Start of GIVEN RECORDS
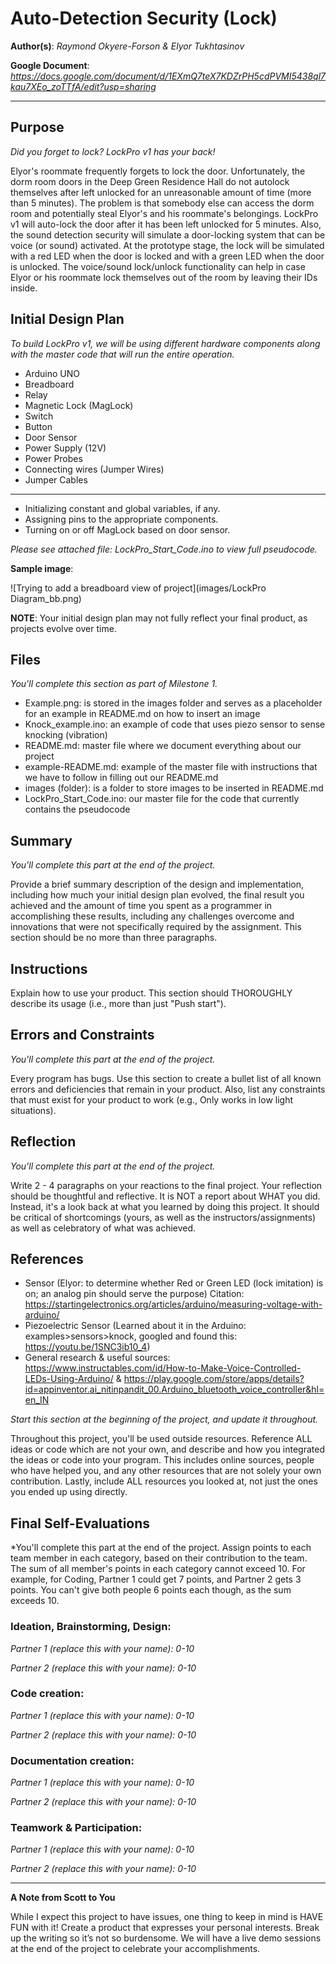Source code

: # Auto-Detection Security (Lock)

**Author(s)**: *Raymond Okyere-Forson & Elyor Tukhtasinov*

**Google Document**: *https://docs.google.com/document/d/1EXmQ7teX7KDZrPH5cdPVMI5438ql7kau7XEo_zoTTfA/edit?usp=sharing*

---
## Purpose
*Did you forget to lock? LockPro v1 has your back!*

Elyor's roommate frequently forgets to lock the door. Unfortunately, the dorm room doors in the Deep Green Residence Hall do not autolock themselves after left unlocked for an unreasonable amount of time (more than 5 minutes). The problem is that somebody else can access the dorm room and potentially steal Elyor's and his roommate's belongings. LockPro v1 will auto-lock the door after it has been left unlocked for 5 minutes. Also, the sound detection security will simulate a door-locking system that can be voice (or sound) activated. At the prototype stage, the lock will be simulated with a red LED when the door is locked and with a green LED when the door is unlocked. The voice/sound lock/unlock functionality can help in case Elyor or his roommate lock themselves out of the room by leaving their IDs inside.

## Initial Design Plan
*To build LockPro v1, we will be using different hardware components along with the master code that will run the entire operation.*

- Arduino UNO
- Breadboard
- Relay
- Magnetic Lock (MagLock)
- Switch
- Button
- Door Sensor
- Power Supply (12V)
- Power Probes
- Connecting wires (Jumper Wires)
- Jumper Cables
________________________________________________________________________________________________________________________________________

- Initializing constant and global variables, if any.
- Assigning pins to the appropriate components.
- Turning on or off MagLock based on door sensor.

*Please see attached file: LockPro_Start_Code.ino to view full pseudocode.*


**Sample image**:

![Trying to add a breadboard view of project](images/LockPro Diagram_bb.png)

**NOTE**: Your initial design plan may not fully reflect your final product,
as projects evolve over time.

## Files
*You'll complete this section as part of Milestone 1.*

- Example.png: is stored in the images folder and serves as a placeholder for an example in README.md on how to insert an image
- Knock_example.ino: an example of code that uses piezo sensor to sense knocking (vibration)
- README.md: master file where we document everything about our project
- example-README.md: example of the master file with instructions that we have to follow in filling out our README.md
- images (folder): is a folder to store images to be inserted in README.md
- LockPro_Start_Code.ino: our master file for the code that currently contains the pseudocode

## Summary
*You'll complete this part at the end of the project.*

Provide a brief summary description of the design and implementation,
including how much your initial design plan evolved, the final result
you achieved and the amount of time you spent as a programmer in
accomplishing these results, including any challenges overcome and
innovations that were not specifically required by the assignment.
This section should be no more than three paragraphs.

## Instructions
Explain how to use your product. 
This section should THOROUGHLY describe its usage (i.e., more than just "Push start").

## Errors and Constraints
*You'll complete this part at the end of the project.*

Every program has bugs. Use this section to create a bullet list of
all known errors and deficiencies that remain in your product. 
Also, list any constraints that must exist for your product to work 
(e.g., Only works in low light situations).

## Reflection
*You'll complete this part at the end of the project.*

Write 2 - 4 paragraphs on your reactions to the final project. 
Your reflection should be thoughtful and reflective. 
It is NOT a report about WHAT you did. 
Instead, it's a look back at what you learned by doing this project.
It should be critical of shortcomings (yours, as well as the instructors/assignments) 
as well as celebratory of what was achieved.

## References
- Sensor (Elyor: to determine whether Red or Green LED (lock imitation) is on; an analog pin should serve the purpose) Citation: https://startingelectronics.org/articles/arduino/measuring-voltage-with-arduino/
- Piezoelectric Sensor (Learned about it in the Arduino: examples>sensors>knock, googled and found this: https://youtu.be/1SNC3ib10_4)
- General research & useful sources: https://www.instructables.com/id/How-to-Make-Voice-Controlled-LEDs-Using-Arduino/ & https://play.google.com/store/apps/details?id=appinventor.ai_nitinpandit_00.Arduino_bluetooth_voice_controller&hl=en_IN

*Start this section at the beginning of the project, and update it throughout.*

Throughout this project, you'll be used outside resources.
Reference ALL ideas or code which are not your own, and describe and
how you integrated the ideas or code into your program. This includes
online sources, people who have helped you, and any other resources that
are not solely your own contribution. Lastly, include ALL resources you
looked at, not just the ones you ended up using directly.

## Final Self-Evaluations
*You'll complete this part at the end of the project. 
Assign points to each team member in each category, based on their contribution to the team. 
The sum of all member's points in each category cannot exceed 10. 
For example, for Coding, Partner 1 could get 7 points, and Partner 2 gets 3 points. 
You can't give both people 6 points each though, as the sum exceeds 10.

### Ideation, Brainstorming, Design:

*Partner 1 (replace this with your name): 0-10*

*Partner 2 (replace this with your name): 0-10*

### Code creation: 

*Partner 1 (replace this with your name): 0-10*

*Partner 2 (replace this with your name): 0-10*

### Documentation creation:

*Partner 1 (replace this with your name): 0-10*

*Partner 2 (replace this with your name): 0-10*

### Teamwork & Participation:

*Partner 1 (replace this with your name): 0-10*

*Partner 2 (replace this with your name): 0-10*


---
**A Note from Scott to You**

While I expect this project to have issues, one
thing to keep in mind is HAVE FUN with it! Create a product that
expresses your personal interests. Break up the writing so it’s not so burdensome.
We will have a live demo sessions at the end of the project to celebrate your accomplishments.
End of GIVEN RECORDS
Start of GIVEN RECORDS
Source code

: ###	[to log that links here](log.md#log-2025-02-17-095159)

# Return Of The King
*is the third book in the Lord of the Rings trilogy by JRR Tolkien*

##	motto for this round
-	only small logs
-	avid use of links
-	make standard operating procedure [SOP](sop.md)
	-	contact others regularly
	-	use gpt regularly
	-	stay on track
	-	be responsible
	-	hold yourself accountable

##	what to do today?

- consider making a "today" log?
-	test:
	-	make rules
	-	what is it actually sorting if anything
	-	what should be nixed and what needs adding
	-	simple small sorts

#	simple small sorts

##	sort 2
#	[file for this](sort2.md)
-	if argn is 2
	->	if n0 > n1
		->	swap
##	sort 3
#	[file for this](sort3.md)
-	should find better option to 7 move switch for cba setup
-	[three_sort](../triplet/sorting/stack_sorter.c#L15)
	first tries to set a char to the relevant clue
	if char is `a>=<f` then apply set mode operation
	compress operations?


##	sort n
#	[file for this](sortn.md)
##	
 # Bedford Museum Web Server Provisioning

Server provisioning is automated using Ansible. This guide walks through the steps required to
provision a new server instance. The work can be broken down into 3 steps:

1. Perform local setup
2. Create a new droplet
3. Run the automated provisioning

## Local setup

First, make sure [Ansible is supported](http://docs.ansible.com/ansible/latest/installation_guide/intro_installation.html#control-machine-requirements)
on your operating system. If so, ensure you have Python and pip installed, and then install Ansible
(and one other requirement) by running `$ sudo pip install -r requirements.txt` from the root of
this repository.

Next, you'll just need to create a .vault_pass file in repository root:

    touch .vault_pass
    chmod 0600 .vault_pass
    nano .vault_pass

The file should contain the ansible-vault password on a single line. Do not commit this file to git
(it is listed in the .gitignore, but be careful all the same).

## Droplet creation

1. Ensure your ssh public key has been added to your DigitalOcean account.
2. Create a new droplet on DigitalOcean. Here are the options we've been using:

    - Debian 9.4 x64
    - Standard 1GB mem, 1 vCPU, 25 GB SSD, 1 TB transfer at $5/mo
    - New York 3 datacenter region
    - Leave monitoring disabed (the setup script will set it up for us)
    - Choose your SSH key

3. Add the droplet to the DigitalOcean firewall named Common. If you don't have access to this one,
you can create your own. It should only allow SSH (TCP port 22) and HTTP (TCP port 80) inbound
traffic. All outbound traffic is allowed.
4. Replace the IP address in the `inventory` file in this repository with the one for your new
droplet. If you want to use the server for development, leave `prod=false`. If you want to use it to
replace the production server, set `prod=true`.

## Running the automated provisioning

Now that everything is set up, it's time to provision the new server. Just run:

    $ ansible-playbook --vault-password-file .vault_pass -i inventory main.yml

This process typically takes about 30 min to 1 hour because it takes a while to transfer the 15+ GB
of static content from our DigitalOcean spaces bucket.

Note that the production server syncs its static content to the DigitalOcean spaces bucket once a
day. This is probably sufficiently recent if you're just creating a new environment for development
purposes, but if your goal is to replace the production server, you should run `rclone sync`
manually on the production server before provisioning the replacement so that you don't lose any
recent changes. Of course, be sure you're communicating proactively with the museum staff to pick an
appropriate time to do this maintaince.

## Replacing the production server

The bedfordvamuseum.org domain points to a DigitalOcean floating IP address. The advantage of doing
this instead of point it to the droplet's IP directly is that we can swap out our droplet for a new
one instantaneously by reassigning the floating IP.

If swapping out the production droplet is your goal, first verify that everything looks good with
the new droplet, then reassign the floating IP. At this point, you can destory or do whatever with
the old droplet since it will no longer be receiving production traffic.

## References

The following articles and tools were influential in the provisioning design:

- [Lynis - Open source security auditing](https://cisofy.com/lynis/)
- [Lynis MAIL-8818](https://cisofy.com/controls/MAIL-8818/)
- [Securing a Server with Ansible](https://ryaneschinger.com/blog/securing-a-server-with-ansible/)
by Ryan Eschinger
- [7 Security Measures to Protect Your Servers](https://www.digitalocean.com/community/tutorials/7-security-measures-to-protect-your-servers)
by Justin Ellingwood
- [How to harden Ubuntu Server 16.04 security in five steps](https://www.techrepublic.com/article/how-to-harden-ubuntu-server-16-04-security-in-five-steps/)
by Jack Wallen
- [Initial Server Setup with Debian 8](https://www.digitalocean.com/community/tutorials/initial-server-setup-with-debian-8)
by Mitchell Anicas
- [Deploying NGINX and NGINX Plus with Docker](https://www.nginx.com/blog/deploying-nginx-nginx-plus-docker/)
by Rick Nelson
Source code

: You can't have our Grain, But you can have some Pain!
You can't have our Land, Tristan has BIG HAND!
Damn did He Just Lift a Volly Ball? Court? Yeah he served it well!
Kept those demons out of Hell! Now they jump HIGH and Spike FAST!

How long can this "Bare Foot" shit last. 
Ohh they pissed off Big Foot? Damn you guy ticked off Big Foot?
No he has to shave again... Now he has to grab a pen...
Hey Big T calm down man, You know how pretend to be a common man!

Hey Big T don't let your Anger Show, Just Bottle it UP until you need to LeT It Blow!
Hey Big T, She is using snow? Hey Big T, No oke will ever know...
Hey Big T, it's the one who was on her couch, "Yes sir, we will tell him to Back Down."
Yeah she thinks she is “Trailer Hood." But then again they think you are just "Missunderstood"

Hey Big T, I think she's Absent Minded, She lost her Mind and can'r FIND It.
End of GIVEN RECORDS
Start of GIVEN RECORDS
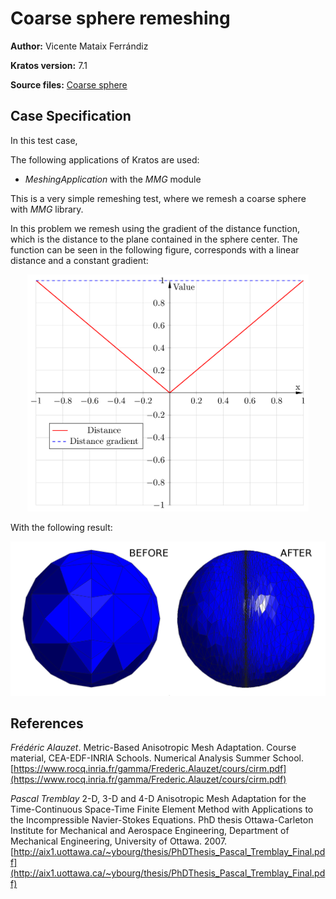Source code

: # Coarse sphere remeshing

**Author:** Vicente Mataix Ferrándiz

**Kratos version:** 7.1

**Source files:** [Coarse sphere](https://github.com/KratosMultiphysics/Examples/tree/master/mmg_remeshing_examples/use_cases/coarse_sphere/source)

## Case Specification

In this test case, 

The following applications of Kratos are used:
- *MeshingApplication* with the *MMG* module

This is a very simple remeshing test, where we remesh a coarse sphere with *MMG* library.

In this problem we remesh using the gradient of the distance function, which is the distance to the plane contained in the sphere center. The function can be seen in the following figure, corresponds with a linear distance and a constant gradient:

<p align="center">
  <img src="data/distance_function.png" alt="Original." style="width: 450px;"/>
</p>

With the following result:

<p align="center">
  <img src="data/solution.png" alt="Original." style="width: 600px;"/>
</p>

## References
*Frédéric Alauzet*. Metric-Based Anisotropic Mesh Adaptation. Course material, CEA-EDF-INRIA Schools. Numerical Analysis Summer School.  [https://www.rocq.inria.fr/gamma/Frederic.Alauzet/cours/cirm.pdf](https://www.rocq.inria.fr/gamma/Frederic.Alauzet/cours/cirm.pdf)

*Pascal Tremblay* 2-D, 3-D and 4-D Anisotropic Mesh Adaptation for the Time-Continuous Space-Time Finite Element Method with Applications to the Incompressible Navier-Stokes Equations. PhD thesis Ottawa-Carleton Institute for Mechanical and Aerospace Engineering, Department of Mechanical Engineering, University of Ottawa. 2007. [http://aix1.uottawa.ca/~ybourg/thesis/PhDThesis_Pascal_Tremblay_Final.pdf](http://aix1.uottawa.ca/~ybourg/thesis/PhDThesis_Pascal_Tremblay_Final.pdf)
End of GIVEN RECORDS
### WHAT IS NEEDED:
Extract the lines of the preceding material that run from the line with "you can create" through the line with "droplet. If you", inclusive, reproducing them exactly and adding nothing.

### RESULT FOR THIS EXERCISE:
you can create your own. It should only allow SSH (TCP port 22) and HTTP (TCP port 80) inbound
traffic. All outbound traffic is allowed.
4. Replace the IP address in the `inventory` file in this repository with the one for your new
droplet. If you want to use the server for development, leave `prod=false`. If you want to use it to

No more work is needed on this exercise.